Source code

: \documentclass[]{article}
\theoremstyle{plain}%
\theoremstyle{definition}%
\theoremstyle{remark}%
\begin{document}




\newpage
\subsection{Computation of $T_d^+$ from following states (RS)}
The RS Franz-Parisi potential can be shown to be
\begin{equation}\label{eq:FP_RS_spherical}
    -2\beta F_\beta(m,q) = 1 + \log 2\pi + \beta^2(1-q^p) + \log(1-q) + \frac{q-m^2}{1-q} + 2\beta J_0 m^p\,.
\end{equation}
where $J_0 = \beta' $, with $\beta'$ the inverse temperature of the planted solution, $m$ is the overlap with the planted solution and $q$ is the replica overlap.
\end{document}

::::::::::

Your answer should be an exact copy of the lines from the one with "The RS Franz-Parisi" through the end of the material, with no other lines.

The RS Franz-Parisi potential can be shown to be
\begin{equation}\label{eq:FP_RS_spherical}
    -2\beta F_\beta(m,q) = 1 + \log 2\pi + \beta^2(1-q^p) + \log(1-q) + \frac{q-m^2}{1-q} + 2\beta J_0 m^p\,.
\end{equation}
where $J_0 = \beta' $, with $\beta'$ the inverse temperature of the planted solution, $m$ is the overlap with the planted solution and $q$ is the replica overlap.
\end{document}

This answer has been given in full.